→ Assignment: I need every line of the material below that includes the string "rules".

→ Records to process:
__________
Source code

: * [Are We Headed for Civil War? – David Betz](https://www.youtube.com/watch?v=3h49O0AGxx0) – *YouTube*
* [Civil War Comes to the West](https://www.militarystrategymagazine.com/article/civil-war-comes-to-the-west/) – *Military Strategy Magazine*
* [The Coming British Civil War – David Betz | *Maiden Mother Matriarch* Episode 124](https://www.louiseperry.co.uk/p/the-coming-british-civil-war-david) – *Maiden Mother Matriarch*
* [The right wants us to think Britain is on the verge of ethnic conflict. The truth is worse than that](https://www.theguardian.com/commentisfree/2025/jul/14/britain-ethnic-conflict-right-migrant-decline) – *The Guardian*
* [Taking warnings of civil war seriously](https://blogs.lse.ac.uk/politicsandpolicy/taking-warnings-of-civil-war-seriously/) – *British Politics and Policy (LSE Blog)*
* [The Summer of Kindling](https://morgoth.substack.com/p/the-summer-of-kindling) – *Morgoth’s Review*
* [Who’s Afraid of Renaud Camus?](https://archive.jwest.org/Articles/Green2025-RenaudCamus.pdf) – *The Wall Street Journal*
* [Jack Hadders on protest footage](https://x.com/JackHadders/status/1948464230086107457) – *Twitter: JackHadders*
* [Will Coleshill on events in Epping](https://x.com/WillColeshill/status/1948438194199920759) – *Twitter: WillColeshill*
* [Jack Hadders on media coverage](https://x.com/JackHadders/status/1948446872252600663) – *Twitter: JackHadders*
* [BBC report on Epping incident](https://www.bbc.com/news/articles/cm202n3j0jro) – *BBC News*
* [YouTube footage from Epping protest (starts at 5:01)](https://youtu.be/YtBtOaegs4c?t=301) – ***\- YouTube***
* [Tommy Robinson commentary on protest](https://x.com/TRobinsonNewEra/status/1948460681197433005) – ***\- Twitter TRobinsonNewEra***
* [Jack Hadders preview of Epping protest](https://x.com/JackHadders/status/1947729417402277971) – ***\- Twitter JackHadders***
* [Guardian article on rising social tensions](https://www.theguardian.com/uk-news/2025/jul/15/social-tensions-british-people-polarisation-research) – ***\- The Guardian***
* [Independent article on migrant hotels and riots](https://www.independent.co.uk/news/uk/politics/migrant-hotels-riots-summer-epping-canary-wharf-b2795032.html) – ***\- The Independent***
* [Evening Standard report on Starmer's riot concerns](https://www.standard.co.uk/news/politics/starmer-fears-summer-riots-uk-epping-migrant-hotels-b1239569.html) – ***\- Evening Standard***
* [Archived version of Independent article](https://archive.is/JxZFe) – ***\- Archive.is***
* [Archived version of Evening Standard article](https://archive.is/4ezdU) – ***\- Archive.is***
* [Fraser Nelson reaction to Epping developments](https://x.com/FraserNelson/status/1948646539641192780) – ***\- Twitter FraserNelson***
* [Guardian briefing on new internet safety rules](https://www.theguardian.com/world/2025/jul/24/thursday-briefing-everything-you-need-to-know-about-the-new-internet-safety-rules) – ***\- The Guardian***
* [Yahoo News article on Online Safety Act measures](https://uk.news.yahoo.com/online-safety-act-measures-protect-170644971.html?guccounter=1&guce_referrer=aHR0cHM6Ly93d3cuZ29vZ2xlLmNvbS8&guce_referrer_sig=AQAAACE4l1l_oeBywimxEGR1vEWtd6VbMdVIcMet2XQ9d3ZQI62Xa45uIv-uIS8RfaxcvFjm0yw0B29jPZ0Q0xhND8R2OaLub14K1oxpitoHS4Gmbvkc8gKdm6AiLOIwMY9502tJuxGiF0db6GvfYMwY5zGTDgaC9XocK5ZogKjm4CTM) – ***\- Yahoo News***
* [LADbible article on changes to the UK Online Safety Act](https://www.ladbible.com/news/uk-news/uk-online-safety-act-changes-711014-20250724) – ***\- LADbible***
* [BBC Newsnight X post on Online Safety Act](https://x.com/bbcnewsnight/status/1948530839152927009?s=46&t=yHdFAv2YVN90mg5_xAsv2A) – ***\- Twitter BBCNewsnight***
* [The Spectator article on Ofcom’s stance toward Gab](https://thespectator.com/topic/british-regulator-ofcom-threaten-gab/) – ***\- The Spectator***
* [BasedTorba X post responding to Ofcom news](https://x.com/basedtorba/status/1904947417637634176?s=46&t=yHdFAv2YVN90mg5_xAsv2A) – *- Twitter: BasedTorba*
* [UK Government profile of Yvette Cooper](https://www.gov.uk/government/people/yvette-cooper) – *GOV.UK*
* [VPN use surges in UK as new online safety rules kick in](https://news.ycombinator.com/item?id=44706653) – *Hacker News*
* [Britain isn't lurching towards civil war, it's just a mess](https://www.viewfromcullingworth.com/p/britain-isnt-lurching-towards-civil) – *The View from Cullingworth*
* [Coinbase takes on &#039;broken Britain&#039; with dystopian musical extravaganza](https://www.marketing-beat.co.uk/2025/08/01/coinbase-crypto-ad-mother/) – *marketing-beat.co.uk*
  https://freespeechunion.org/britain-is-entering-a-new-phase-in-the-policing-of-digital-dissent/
__________
→ Exercise response:
* [Guardian briefing on new internet safety rules](https://www.theguardian.com/world/2025/jul/24/thursday-briefing-everything-you-need-to-know-about-the-new-internet-safety-rules) – ***\- The Guardian***
* [VPN use surges in UK as new online safety rules kick in](https://news.ycombinator.com/item?id=44706653) – *Hacker News*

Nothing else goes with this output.